Vooreerst even een rechtzetting. In Landbouwleven van 14 juli 2017 is ten gevolge van een taalkundige correctie, de inhoudelijke boodschap ongewild gewijzigd. Daardoor kon dit de perceptie teweeg- gebracht hebben dat er een verschil is tussen de Maleïnehydrazidebevattende middelen Fazor en Itcan. Dit was geenszins de bedoeling.
Er is dus geen verschil tussen alle Maleïnehydrazide houdende producten erkend in aardappel in België. Bij deze zetten we ze allemaal eens op een rijtje met hun handelsnaam, samenstelling en de teelten waarbinnen ze erkend zijn.

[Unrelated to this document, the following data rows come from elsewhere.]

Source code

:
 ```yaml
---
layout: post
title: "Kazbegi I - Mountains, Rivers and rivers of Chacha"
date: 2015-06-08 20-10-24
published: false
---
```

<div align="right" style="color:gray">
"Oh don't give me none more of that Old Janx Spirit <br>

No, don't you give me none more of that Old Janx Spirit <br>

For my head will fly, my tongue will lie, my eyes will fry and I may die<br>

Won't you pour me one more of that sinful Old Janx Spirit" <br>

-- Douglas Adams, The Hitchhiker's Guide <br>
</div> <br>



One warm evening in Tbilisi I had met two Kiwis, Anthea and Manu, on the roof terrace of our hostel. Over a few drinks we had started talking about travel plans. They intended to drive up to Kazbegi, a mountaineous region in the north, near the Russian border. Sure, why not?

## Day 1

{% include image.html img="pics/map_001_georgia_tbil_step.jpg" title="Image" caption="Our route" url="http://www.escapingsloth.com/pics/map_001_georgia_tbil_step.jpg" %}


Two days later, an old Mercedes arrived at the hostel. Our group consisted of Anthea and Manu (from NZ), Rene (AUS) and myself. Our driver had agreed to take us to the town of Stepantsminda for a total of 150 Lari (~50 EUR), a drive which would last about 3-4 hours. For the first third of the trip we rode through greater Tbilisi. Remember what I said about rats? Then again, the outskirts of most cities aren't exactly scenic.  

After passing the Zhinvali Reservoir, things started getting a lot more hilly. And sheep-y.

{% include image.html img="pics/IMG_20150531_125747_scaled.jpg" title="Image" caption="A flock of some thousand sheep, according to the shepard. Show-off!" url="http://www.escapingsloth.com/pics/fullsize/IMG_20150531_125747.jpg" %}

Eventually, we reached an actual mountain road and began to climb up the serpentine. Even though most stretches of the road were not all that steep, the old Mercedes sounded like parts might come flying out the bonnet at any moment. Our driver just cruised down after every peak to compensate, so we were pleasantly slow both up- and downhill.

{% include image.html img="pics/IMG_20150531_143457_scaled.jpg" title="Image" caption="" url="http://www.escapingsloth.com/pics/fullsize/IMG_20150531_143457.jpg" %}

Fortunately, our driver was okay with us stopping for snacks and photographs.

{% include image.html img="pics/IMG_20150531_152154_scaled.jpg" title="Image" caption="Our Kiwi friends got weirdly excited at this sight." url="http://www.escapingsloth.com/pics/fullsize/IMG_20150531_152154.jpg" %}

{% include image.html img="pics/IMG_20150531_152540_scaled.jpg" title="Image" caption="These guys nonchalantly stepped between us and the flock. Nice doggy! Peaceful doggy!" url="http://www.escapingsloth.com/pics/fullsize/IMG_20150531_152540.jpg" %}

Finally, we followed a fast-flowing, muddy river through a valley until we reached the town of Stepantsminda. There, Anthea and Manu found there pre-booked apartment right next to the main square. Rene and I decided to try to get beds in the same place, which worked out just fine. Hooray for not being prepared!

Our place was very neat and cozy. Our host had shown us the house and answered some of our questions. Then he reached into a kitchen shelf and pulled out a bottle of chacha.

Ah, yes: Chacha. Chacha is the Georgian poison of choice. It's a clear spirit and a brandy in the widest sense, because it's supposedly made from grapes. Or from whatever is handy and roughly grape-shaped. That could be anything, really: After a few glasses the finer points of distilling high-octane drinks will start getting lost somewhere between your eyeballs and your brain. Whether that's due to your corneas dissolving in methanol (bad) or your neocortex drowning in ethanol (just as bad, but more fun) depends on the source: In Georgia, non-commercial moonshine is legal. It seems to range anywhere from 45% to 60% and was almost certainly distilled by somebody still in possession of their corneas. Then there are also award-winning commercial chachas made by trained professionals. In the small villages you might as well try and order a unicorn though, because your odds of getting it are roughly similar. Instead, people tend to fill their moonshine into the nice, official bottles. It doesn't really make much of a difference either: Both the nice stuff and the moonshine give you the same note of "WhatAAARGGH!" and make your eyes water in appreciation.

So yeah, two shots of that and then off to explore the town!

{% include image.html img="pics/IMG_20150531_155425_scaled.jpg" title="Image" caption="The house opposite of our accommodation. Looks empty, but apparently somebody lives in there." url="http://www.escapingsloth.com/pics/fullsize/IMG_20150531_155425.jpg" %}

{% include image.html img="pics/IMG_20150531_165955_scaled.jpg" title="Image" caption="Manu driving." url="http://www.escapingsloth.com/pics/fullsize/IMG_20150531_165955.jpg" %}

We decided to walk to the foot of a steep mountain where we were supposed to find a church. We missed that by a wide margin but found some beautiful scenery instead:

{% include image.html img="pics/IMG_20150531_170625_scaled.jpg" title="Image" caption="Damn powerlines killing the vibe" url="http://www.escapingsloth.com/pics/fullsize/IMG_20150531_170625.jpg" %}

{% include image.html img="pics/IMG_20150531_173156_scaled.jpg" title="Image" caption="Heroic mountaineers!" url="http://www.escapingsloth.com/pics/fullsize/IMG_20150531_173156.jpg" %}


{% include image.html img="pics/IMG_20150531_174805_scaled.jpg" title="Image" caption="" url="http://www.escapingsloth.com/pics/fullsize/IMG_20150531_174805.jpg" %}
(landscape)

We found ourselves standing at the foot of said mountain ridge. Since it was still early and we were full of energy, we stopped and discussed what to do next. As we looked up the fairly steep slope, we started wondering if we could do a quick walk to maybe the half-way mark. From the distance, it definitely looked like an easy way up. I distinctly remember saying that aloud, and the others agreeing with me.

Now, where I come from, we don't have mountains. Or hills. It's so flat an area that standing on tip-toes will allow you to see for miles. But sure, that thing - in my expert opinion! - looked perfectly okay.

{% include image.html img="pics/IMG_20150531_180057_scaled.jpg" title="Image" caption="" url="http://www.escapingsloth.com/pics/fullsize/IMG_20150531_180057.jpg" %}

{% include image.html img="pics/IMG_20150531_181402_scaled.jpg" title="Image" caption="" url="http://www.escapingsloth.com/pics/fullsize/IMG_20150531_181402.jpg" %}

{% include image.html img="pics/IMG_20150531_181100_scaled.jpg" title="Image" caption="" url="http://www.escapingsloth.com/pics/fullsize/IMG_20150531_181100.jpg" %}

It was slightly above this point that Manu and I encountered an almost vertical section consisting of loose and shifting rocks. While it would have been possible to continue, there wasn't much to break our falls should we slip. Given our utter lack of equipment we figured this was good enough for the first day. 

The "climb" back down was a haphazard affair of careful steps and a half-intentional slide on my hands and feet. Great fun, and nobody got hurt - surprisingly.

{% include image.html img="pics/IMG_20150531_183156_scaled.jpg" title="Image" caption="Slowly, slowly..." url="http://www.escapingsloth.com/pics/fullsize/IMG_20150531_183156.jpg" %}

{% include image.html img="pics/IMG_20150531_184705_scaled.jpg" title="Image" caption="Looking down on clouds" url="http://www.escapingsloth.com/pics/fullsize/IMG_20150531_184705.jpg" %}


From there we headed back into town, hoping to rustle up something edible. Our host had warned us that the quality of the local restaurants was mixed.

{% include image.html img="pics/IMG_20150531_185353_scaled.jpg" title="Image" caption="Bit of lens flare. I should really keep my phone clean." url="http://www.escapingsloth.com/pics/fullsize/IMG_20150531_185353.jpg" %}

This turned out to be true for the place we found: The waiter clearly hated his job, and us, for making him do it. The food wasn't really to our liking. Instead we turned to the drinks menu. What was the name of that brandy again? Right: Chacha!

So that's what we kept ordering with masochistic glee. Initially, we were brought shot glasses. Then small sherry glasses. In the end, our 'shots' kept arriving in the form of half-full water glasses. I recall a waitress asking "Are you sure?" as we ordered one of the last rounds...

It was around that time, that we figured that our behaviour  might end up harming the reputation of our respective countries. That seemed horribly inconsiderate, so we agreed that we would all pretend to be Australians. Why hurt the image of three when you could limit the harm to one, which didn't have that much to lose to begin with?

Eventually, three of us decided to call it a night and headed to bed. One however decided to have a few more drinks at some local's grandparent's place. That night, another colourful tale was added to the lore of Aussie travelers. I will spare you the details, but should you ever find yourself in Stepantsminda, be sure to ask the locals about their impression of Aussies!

- Fazor 60 SG, 60,6 %, in ui en aardappel
- Itcan 60 SG, 60,6 %, in ui, aardappel, knoflook en sjalot
- Itcan 270SL, 270 g/l, in ui, aardappel, knoflook en sjalot
- Crown 270 SL, 270 g/l, in ui, aardappel, knoflook en sjalot
- Himalaya en Hymalaya 60 SG 60,6 %, in uien, aardappel
- Filini, 180 g/l, in uien, knoflook en sjalot
Al deze producten hebben ongeveer dezelfde dosis actieve stof per hectare (+/- 3 kg/ha) op de erkenning staan. Ze zijn in aardappelen erkend voor zowel doorwasbehandeling als om de aardappelopslag in de volgteelt te vermijden (verminderen). Er is slechts 1 toepassing per teelt erkend met 35 dagen veiligheidstermijn, maar niet in primeurteelt of onder plastic afdekking.
Ze regelt de groei en de kiemrust. Ze grijpt in op de celdeling (nieuwe knollen vormen) niet op de celstrekking (laten uitgroeien van de knol). Door dit verschil is deze dus bruikbaar tegen doorwas in de aardappelteelt.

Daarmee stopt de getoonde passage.